Nabożeństwa w świdnickiej katedrze i Kościele Pokoju zakończyły dwutygodniowe święto melomana. XIV Festiwal Bachowski to 29 koncertów z udziałem znakomitych muzyków z całej Europy, wykłady i spontaniczne spotkania.
Muzyka w liturgii, nabożeństwo w Kościele Pokoju
Na finał słuchacze mogli sprawdzić, jak utwory Jana Sebastiana Bacha funkcjonowały w jego czasach. – To niepowtarzalna okazja, by poznać kontekst liturgiczny motetów – tłumaczył ksiądz Waldemar Pytel, proboszcz parafii ewangelicko-augsburskiej. W porannym nabożeństwie o oprawę muzyczną zadbali Maciej Bator (organy) i Capella Cracoviensis. Natomiast w katedrze mszy św. towarzyszyło wykonanie mszy organowej Józefa Haydna.

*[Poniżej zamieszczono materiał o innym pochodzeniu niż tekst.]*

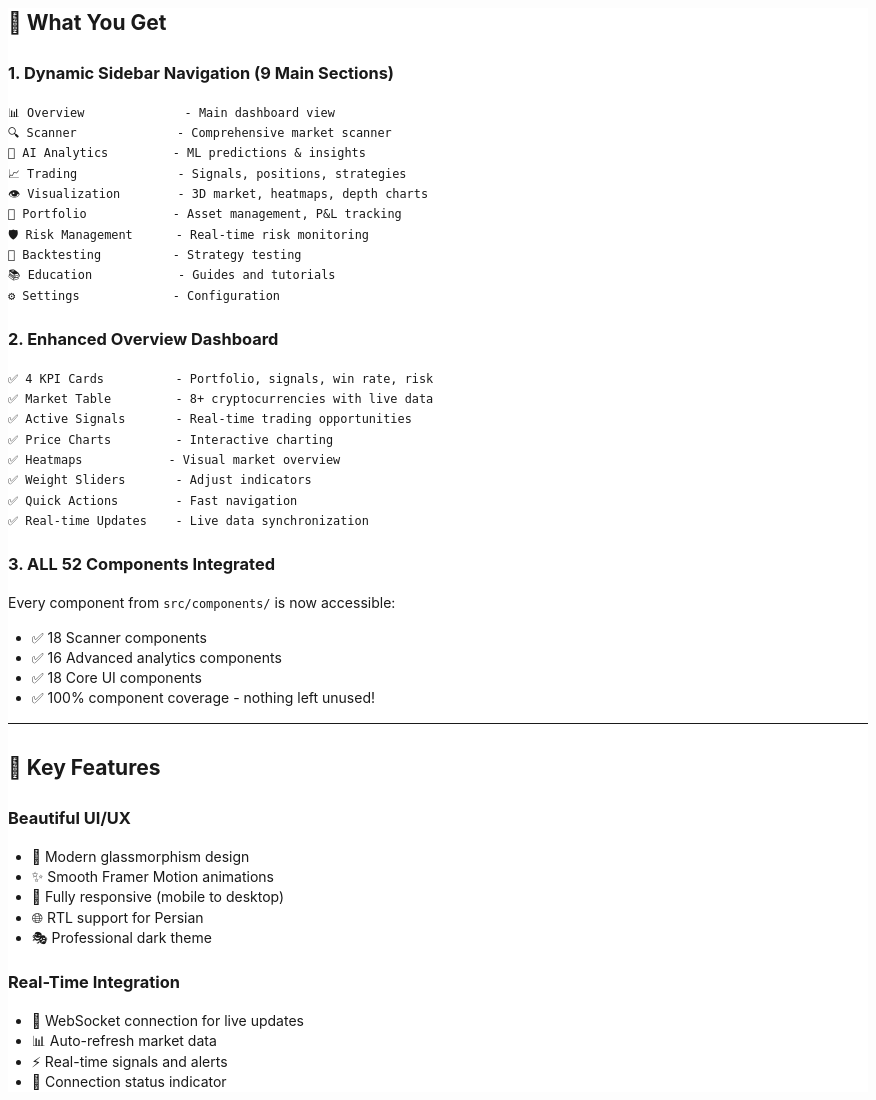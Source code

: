 
## 🎨 What You Get

### 1. Dynamic Sidebar Navigation (9 Main Sections)
```
📊 Overview              - Main dashboard view
🔍 Scanner              - Comprehensive market scanner
🧠 AI Analytics         - ML predictions & insights
📈 Trading              - Signals, positions, strategies
👁️ Visualization        - 3D market, heatmaps, depth charts
💼 Portfolio            - Asset management, P&L tracking
🛡️ Risk Management      - Real-time risk monitoring
🧪 Backtesting          - Strategy testing
📚 Education            - Guides and tutorials
⚙️ Settings             - Configuration
```

### 2. Enhanced Overview Dashboard
```
✅ 4 KPI Cards          - Portfolio, signals, win rate, risk
✅ Market Table         - 8+ cryptocurrencies with live data
✅ Active Signals       - Real-time trading opportunities
✅ Price Charts         - Interactive charting
✅ Heatmaps            - Visual market overview
✅ Weight Sliders       - Adjust indicators
✅ Quick Actions        - Fast navigation
✅ Real-time Updates    - Live data synchronization
```

### 3. ALL 52 Components Integrated
Every component from `src/components/` is now accessible:
- ✅ 18 Scanner components
- ✅ 16 Advanced analytics components  
- ✅ 18 Core UI components
- ✅ 100% component coverage - nothing left unused!

---

## 🎯 Key Features

### Beautiful UI/UX
- 🎨 Modern glassmorphism design
- ✨ Smooth Framer Motion animations
- 📱 Fully responsive (mobile to desktop)
- 🌐 RTL support for Persian
- 🎭 Professional dark theme

### Real-Time Integration
- 🔄 WebSocket connection for live updates
- 📊 Auto-refresh market data
- ⚡ Real-time signals and alerts
- 🔌 Connection status indicator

Tegoroczny festiwal obfitował w niespodzianki, jakimi były spektakle, ale nie zabrakło oczywiście klasyki w najlepszym, historycznym wykonaniu. W pamięci słuchaczy na długo pozostanie popis wirtuoza Giuliano Carmignoli, który oczarował wykonaniem koncertów Vivaldiego.O znakomity program jak co roku zadbał Jan Tomasz Adamus. Jak zawsze w sale koncertowe zamieniły się najpiękniejsze świdnickie świątynie.

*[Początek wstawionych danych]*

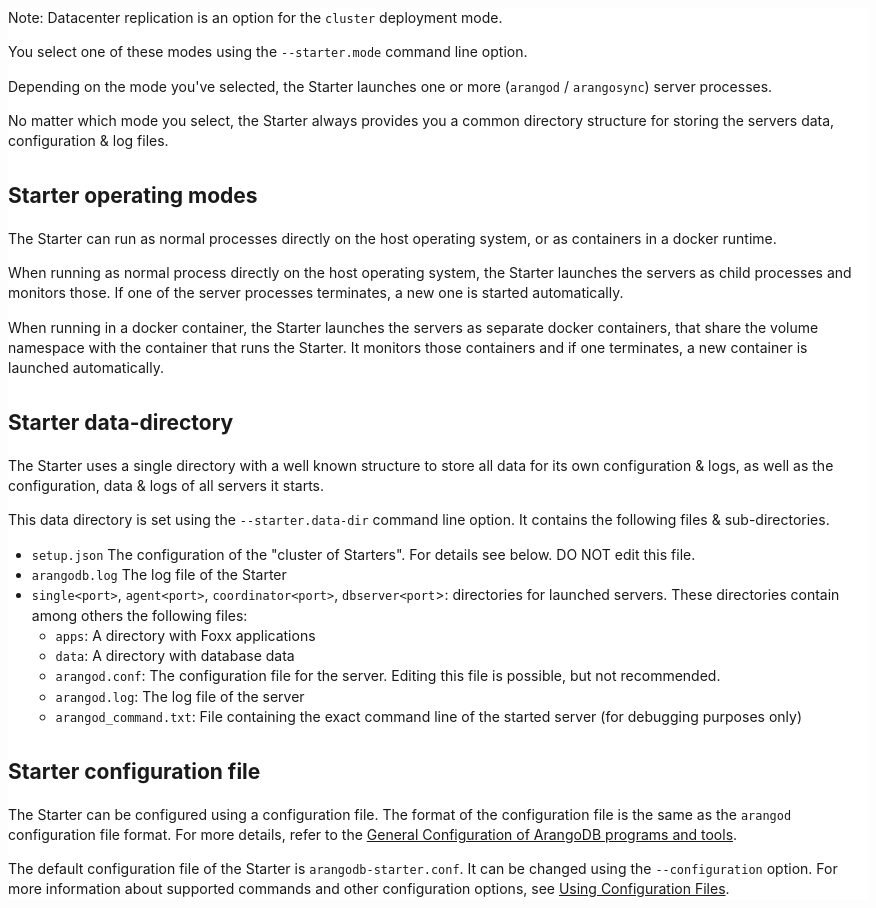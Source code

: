 Note: Datacenter replication is an option for the `cluster` deployment mode.

You select one of these modes using the `--starter.mode` command line option.

Depending on the mode you've selected, the Starter launches one or more
(`arangod` / `arangosync`) server processes.

No matter which mode you select, the Starter always provides you
a common directory structure for storing the servers data, configuration & log files.

## Starter operating modes

The Starter can run as normal processes directly on the host operating system,
or as containers in a docker runtime.

When running as normal process directly on the host operating system,
the Starter launches the servers as child processes and monitors those.
If one of the server processes terminates, a new one is started automatically.

When running in a docker container, the Starter launches the servers
as separate docker containers, that share the volume namespace with
the container that runs the Starter. It monitors those containers
and if one terminates, a new container is launched automatically.

## Starter data-directory

The Starter uses a single directory with a well known structure to store
all data for its own configuration & logs, as well as the configuration,
data & logs of all servers it starts.

This data directory is set using the `--starter.data-dir` command line option.
It contains the following files & sub-directories.

- `setup.json` The configuration of the "cluster of Starters".
  For details see below. DO NOT edit this file.
- `arangodb.log` The log file of the Starter
- `single<port>`, `agent<port>`, `coordinator<port>`, `dbserver<port`>: directories for
  launched servers. These directories contain among others the following files:
  - `apps`: A directory with Foxx applications
  - `data`: A directory with database data
  - `arangod.conf`: The configuration file for the server. Editing this file is possible, but not recommended.
  - `arangod.log`: The log file of the server
  - `arangod_command.txt`: File containing the exact command line of the started server (for debugging purposes only)

## Starter configuration file

The Starter can be configured using a configuration file. The format of the
configuration file is the same as the `arangod` configuration file format.
For more details, refer to the [General Configuration of ArangoDB programs and tools](administration-configuration.html#configuration-file-format).

The default configuration file of the Starter is `arangodb-starter.conf`.
It can be changed using the `--configuration` option. 
For more information about supported commands and other
configuration options, see [Using Configuration Files](administration-configuration.html#using-configuration-files).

Festiwal zgromadził blisko 1,5 tysiąca słuchaczy. Najwytrwalsi dojeżdżali nawet z odległych zakątków województwa na niemal wszystkie koncerty. Nie zabrakło gości z Europy. Już zapowiadają swój przyjazd za rok, a kolejna edycja ma szansę przyćmić tegoroczną dzięki dofinansowaniu z ministerstwa kultury. Festiwal Bachowski zorganizowała Fundacja Jana Sebastiana Bacha.